Mad City, dirigida por Constantin Costa-Gravas se trata de una historia violenta y sádica sobre las locuras que se cometen para conseguir los mayores índices de audiencia en los informativos de televisión. Es sin duda una dura crítica al carácter manipulador de los medios de comunicación, y a la paulatina falta de ética en la que éstos incurren teniendo como único objetivo la captación de audiencia.

 

Mad City cuenta la relación de un periodista (Hoffman), un tanto sensacionalista que se ve involucrado en una historia que puede devolverle el prestigio perdido: un pobre e ignorante guardia jurado que ha sido despedido de un museo (Travolta), decide secuestrar a todo el que se encuentra  en el edificio, entre ellos el provocador reportero.

Con destreza el periodista alargará la situación hasta convertir el pequeño incidente local en un gran despliegue informativo, puro espectáculo. Es una jugada desesperada para el guardia del museo, y una oportunidad única para la carrera del reportero, que está protagonizando la exclusiva de su vida.

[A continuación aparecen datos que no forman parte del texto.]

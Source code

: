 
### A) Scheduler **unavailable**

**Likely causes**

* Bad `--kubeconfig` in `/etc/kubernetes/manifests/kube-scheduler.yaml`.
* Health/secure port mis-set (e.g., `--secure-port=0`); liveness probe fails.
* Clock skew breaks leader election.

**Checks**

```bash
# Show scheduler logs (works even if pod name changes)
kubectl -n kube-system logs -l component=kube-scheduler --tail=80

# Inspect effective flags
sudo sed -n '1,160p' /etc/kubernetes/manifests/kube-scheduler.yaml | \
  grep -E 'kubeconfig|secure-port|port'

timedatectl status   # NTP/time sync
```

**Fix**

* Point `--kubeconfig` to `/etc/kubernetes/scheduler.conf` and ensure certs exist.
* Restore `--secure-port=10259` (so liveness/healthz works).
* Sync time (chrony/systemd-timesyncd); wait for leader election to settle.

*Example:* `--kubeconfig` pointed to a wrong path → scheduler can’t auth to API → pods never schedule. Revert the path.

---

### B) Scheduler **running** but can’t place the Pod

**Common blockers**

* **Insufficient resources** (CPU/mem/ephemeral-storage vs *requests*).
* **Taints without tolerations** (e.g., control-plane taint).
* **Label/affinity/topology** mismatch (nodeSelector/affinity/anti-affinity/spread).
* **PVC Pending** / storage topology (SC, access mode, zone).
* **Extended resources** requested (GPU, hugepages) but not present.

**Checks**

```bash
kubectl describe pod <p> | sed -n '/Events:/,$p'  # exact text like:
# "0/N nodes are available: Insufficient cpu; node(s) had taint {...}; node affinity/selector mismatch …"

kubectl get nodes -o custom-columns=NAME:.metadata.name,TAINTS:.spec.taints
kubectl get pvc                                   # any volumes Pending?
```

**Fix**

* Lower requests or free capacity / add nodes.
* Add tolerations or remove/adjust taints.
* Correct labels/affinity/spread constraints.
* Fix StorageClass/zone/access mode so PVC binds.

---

Para ello deberá convertir la acción de Sam en algo heroico, mantener al margen al cínico magnate de la cadena (Alan Alda) y sobre todo, seguir acaparando la atención de América, hasta el punto en el que pierde el control y todo se le va de las manos.

 

La película muestra el poder de los medios sobre la opinión pública y como éstos, inmunes a los sentimientos de las personas inocentes que aparezcan en la noticia, relatan a su antojo la información, sólo por escalar en el ranking de cadenas líderes.

Así, en todo momento se ve como se juega con la dignidad humana, haciendo de el problema de un señor despedido un show mediático que supone un boom profesional en la vida de despiadados periodistas que sólo buscan el morbo, dotando a la noticia con muchas más pinceladas que el mero interés público.

 

Del mismo modo se recurre a la sensibilización del espectador. Cuando el periodista vende una imagen sana y honesta del secuestrador, parece que la opinión pública está con él. Por el contrario, cuando la imagen hacia este es más amarga las encuestas en su favor disminuyen. En este aspecto de la cinta se denota la influencia de los medios de comunicación sobre el espectador y como el que se denomina ya como “el cuarto poder” tiene dominio suficiente como para ofrecer una información objetiva o bien manipularla y hacerla creer verdadera.

 

Películas como Mad City han acostumbrado al público a una línea de conflictos éticos resueltos mediante el desencanto de una sociedad cada vez más mediatizada. El film recuerda a “El gran carnaval” (1951), que en su momento, abrió el subgénero de escándalos periodísticos, cintas de denuncia y compromiso. En ambas películas, los protagonistas son dos periodistas que caen en una tentación anunciada, apropiarse del protagonismo de una noticia y hacer de ella una información exuberante.

 

La película, por momentos, parece extremadamente crítica y algo artificial. El argumento es interesante pero se podía haber dicho mucho más, es decir, no explota al máximo los elementos del guión de modo que la película resulta repetitiva y carente de ritmo. El final es horrible ya que todos los personajes evolucionan tanto que intercambian sus papeles (el periodista sin escrúpulos se culpa del desastre final; el honesto guardia jurado se suicida; la periodista en prácticas que en las primeras secuencias era objetiva termina absorbida por el poder de la manipulación mediática…) y todo ello desemboca en la confusión del espectador.

A pesar de esto ofrece una eficaz reflexión contra la tendencia manipuladora de los medios de comunicación.